(Plain-text document sources)
···
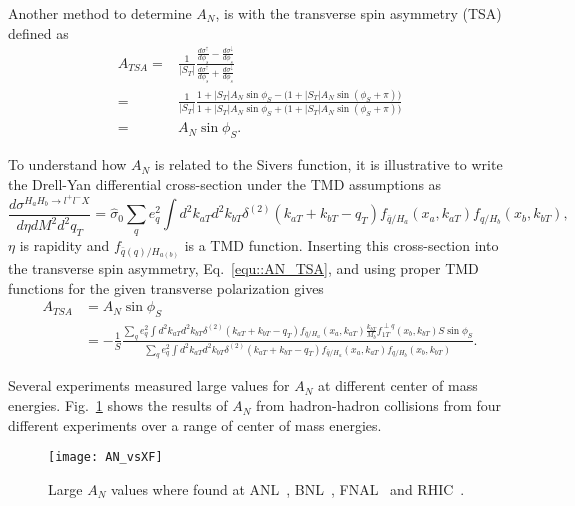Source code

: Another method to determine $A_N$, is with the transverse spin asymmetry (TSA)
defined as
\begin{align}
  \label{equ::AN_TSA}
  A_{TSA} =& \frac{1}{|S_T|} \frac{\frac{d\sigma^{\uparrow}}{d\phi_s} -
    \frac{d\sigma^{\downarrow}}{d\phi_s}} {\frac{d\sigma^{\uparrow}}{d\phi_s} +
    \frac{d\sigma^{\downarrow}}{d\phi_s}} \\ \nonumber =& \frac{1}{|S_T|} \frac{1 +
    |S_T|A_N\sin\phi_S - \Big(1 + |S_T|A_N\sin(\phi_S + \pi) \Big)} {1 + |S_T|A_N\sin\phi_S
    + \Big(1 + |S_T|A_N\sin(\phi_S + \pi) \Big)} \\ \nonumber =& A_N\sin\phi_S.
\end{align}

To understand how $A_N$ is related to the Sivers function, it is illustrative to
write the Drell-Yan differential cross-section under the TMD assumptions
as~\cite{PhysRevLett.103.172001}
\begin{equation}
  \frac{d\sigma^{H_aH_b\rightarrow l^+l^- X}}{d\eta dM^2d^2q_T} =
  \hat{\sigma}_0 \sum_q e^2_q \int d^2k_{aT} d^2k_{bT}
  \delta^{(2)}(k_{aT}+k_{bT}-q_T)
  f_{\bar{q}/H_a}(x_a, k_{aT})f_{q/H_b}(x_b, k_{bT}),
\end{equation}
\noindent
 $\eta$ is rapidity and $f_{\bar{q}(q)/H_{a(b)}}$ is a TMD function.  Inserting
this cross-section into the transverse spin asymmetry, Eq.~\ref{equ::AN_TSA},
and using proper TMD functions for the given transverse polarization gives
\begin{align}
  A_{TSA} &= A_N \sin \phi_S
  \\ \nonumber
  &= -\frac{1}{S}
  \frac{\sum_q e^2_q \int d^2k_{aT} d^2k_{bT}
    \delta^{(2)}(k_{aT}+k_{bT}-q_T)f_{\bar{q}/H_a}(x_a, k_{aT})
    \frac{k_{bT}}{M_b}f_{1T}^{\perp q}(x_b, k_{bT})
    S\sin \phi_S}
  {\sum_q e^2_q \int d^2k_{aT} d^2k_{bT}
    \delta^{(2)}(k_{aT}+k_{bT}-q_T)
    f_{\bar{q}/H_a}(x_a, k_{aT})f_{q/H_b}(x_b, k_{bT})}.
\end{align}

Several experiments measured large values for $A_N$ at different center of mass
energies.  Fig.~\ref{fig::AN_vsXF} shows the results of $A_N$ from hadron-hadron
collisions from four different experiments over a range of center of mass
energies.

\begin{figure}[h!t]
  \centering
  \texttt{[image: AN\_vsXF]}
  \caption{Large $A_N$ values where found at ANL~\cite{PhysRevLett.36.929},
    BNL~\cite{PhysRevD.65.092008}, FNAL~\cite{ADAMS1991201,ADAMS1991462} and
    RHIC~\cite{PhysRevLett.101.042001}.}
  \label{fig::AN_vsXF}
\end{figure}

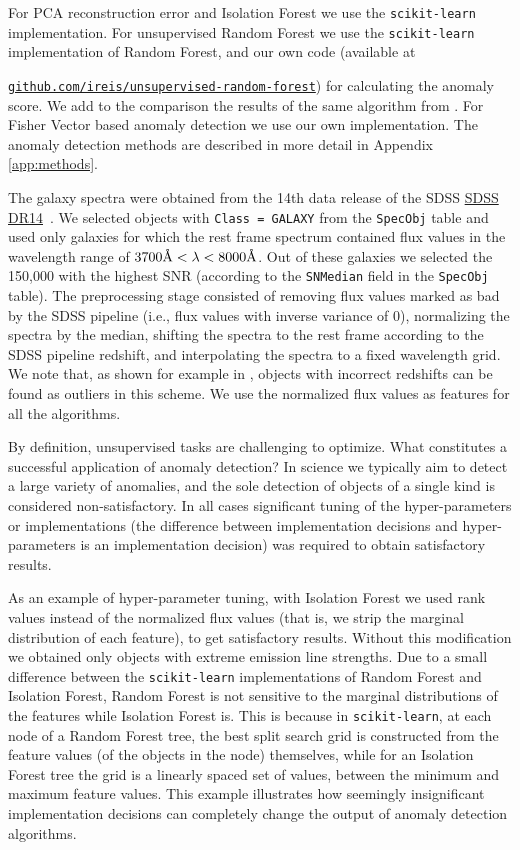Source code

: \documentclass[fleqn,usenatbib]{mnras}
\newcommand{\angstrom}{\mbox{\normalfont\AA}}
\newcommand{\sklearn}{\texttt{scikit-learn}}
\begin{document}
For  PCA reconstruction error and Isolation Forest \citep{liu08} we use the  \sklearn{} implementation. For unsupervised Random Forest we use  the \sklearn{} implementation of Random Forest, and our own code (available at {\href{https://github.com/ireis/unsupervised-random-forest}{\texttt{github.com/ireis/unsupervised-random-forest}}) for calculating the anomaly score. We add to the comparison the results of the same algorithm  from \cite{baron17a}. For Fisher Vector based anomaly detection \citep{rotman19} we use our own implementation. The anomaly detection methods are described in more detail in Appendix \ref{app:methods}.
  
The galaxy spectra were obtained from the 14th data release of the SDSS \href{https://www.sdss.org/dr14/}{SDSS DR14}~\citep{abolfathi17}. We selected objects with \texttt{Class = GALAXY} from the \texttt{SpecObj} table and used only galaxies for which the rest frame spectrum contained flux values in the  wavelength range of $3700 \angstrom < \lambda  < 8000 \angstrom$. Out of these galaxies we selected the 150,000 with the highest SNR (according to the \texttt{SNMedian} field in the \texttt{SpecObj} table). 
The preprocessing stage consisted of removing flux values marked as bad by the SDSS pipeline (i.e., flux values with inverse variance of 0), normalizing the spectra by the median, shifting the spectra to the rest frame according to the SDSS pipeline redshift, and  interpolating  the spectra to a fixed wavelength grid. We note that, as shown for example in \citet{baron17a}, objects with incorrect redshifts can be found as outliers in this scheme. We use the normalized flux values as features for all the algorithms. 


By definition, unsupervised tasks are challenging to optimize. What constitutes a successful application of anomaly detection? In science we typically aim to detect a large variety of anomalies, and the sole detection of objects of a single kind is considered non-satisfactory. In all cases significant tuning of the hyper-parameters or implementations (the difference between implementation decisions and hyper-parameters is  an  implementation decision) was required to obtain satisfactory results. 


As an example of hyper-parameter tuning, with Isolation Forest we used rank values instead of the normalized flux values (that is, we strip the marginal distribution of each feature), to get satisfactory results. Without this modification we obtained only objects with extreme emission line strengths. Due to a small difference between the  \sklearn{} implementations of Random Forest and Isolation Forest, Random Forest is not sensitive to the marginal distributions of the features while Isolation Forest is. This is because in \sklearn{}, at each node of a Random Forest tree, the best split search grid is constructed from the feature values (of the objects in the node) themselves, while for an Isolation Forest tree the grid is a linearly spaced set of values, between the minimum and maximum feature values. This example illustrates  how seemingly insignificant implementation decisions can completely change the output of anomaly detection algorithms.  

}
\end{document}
···
Please give the data again in full, exactly as written, but without any images.

Solution to this exercise –
Source code

: Another method to determine $A_N$, is with the transverse spin asymmetry (TSA)
defined as
\begin{align}
  \label{equ::AN_TSA}
  A_{TSA} =& \frac{1}{|S_T|} \frac{\frac{d\sigma^{\uparrow}}{d\phi_s} -
    \frac{d\sigma^{\downarrow}}{d\phi_s}} {\frac{d\sigma^{\uparrow}}{d\phi_s} +
    \frac{d\sigma^{\downarrow}}{d\phi_s}} \\ \nonumber =& \frac{1}{|S_T|} \frac{1 +
    |S_T|A_N\sin\phi_S - \Big(1 + |S_T|A_N\sin(\phi_S + \pi) \Big)} {1 + |S_T|A_N\sin\phi_S
    + \Big(1 + |S_T|A_N\sin(\phi_S + \pi) \Big)} \\ \nonumber =& A_N\sin\phi_S.
\end{align}

To understand how $A_N$ is related to the Sivers function, it is illustrative to
write the Drell-Yan differential cross-section under the TMD assumptions
as~\cite{PhysRevLett.103.172001}
\begin{equation}
  \frac{d\sigma^{H_aH_b\rightarrow l^+l^- X}}{d\eta dM^2d^2q_T} =
  \hat{\sigma}_0 \sum_q e^2_q \int d^2k_{aT} d^2k_{bT}
  \delta^{(2)}(k_{aT}+k_{bT}-q_T)
  f_{\bar{q}/H_a}(x_a, k_{aT})f_{q/H_b}(x_b, k_{bT}),
\end{equation}
\noindent
 $\eta$ is rapidity and $f_{\bar{q}(q)/H_{a(b)}}$ is a TMD function.  Inserting
this cross-section into the transverse spin asymmetry, Eq.~\ref{equ::AN_TSA},
and using proper TMD functions for the given transverse polarization gives
\begin{align}
  A_{TSA} &= A_N \sin \phi_S
  \\ \nonumber
  &= -\frac{1}{S}
  \frac{\sum_q e^2_q \int d^2k_{aT} d^2k_{bT}
    \delta^{(2)}(k_{aT}+k_{bT}-q_T)f_{\bar{q}/H_a}(x_a, k_{aT})
    \frac{k_{bT}}{M_b}f_{1T}^{\perp q}(x_b, k_{bT})
    S\sin \phi_S}
  {\sum_q e^2_q \int d^2k_{aT} d^2k_{bT}
    \delta^{(2)}(k_{aT}+k_{bT}-q_T)
    f_{\bar{q}/H_a}(x_a, k_{aT})f_{q/H_b}(x_b, k_{bT})}.
\end{align}

Several experiments measured large values for $A_N$ at different center of mass
energies.  Fig.~\ref{fig::AN_vsXF} shows the results of $A_N$ from hadron-hadron
collisions from four different experiments over a range of center of mass
energies.

\begin{figure}[h!t]
  \centering
  \texttt{[image: AN\_vsXF]}
  \caption{Large $A_N$ values where found at ANL~\cite{PhysRevLett.36.929},
    BNL~\cite{PhysRevD.65.092008}, FNAL~\cite{ADAMS1991201,ADAMS1991462} and
    RHIC~\cite{PhysRevLett.101.042001}.}
  \label{fig::AN_vsXF}
\end{figure}

Source code

: \documentclass[fleqn,usenatbib]{mnras}
\newcommand{\angstrom}{\mbox{\normalfont\AA}}
\newcommand{\sklearn}{\texttt{scikit-learn}}
\begin{document}
For  PCA reconstruction error and Isolation Forest \citep{liu08} we use the  \sklearn{} implementation. For unsupervised Random Forest we use  the \sklearn{} implementation of Random Forest, and our own code (available at {\href{https://github.com/ireis/unsupervised-random-forest}{\texttt{github.com/ireis/unsupervised-random-forest}}) for calculating the anomaly score. We add to the comparison the results of the same algorithm  from \cite{baron17a}. For Fisher Vector based anomaly detection \citep{rotman19} we use our own implementation. The anomaly detection methods are described in more detail in Appendix \ref{app:methods}.
  
The galaxy spectra were obtained from the 14th data release of the SDSS \href{https://www.sdss.org/dr14/}{SDSS DR14}~\citep{abolfathi17}. We selected objects with \texttt{Class = GALAXY} from the \texttt{SpecObj} table and used only galaxies for which the rest frame spectrum contained flux values in the  wavelength range of $3700 \angstrom < \lambda  < 8000 \angstrom$. Out of these galaxies we selected the 150,000 with the highest SNR (according to the \texttt{SNMedian} field in the \texttt{SpecObj} table). 
The preprocessing stage consisted of removing flux values marked as bad by the SDSS pipeline (i.e., flux values with inverse variance of 0), normalizing the spectra by the median, shifting the spectra to the rest frame according to the SDSS pipeline redshift, and  interpolating  the spectra to a fixed wavelength grid. We note that, as shown for example in \citet{baron17a}, objects with incorrect redshifts can be found as outliers in this scheme. We use the normalized flux values as features for all the algorithms. 


By definition, unsupervised tasks are challenging to optimize. What constitutes a successful application of anomaly detection? In science we typically aim to detect a large variety of anomalies, and the sole detection of objects of a single kind is considered non-satisfactory. In all cases significant tuning of the hyper-parameters or implementations (the difference between implementation decisions and hyper-parameters is  an  implementation decision) was required to obtain satisfactory results. 


As an example of hyper-parameter tuning, with Isolation Forest we used rank values instead of the normalized flux values (that is, we strip the marginal distribution of each feature), to get satisfactory results. Without this modification we obtained only objects with extreme emission line strengths. Due to a small difference between the  \sklearn{} implementations of Random Forest and Isolation Forest, Random Forest is not sensitive to the marginal distributions of the features while Isolation Forest is. This is because in \sklearn{}, at each node of a Random Forest tree, the best split search grid is constructed from the feature values (of the objects in the node) themselves, while for an Isolation Forest tree the grid is a linearly spaced set of values, between the minimum and maximum feature values. This example illustrates  how seemingly insignificant implementation decisions can completely change the output of anomaly detection algorithms.  

}
\end{document}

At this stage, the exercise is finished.